(Data section):
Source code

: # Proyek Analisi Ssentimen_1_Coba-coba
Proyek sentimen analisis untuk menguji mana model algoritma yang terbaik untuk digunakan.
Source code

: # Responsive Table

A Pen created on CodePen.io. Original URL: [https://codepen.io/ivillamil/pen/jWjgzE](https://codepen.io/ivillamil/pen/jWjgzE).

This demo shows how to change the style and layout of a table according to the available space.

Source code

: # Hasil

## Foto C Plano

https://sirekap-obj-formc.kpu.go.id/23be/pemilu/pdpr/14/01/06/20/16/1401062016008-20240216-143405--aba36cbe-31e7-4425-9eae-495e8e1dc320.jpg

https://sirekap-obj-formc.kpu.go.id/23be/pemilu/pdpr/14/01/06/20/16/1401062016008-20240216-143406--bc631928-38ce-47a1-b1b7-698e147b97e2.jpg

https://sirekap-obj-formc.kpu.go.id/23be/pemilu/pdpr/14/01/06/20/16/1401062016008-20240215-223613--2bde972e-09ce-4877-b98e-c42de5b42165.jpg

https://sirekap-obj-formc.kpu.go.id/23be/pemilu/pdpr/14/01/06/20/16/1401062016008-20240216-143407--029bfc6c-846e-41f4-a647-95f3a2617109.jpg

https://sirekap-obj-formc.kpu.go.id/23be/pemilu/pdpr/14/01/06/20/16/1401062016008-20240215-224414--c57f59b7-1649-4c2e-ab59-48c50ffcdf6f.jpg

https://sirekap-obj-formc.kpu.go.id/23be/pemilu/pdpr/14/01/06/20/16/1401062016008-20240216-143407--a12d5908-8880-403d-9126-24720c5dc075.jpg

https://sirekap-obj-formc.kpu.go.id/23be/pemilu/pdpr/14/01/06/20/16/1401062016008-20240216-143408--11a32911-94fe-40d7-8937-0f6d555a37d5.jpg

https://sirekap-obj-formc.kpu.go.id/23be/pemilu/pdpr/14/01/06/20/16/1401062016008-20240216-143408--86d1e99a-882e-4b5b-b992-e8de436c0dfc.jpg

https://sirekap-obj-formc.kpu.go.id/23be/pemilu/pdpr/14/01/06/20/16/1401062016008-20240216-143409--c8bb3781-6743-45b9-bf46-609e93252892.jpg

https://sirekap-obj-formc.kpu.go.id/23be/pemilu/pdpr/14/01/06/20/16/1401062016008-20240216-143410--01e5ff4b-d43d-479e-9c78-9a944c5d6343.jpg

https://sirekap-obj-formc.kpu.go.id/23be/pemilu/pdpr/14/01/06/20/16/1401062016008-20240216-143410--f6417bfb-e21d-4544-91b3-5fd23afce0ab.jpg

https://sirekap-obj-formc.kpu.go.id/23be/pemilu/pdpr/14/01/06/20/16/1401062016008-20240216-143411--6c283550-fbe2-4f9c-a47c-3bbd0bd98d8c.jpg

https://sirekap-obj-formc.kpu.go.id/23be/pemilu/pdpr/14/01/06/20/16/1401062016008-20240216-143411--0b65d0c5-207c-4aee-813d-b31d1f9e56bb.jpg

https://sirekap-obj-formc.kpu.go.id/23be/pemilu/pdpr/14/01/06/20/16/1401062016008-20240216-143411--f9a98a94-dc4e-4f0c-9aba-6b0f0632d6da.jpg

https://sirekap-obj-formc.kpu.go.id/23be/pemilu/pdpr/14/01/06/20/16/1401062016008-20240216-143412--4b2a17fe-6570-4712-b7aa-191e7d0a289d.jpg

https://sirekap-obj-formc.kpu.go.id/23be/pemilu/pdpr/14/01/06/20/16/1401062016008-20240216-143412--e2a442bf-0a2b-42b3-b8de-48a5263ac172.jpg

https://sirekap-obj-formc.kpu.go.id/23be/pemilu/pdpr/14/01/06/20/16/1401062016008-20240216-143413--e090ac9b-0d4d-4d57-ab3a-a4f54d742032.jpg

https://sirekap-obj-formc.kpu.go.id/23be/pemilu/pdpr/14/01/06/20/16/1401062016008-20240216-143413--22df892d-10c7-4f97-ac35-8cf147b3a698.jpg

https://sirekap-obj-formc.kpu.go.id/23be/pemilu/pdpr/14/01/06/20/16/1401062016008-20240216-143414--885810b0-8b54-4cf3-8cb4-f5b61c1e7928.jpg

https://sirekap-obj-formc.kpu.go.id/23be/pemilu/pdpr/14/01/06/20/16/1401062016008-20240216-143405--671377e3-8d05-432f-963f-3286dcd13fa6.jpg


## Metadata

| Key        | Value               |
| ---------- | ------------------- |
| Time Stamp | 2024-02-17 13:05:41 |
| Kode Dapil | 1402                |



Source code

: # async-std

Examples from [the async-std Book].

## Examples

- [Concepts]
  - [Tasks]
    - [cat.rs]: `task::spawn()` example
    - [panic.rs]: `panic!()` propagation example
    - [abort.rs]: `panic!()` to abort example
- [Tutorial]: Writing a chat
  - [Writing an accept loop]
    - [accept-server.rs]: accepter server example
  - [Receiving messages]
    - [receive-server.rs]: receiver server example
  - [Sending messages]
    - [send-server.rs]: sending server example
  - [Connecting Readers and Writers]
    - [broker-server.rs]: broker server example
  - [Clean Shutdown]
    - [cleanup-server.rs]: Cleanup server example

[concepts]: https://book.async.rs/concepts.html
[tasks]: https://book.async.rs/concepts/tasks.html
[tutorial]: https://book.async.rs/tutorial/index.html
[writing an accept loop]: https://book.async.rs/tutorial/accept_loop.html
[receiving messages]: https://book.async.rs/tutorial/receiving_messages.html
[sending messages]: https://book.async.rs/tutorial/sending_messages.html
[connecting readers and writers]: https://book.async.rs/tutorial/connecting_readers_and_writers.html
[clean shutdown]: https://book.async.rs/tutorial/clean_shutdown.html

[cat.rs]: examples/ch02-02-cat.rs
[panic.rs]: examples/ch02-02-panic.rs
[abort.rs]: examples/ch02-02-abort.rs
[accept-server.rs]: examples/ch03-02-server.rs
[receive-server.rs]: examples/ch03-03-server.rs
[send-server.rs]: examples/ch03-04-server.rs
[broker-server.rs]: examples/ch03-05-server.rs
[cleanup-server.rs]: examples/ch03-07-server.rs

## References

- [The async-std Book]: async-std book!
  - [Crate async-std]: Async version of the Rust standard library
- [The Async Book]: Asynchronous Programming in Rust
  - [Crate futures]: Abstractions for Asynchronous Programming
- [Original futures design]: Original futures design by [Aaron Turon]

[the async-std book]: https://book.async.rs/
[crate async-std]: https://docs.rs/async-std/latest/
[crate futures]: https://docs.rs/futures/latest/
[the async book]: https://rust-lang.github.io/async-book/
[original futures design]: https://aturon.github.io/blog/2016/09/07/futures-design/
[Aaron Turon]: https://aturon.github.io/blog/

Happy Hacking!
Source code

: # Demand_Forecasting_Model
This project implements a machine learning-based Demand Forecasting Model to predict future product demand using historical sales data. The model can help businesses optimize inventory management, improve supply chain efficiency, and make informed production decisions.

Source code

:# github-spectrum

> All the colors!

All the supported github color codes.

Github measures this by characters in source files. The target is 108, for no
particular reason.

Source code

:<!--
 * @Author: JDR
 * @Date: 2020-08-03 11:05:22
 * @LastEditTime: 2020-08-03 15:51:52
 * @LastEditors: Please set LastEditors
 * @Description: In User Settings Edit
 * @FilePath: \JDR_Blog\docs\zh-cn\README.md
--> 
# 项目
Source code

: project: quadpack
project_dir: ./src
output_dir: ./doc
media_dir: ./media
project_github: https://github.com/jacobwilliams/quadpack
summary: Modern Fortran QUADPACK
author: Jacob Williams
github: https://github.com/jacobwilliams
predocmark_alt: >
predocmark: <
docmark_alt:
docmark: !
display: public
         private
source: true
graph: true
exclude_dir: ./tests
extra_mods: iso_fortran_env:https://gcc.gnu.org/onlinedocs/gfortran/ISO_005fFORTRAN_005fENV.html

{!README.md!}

(Task details):
Starting at the first line of the records, print each line exactly, stopping after the line that contains "## Foto C Plano".

(Response box):
Source code

: # Proyek Analisi Ssentimen_1_Coba-coba
Proyek sentimen analisis untuk menguji mana model algoritma yang terbaik untuk digunakan.
Source code

: # Responsive Table

A Pen created on CodePen.io. Original URL: [https://codepen.io/ivillamil/pen/jWjgzE](https://codepen.io/ivillamil/pen/jWjgzE).

This demo shows how to change the style and layout of a table according to the available space.

Source code

: # Hasil

## Foto C Plano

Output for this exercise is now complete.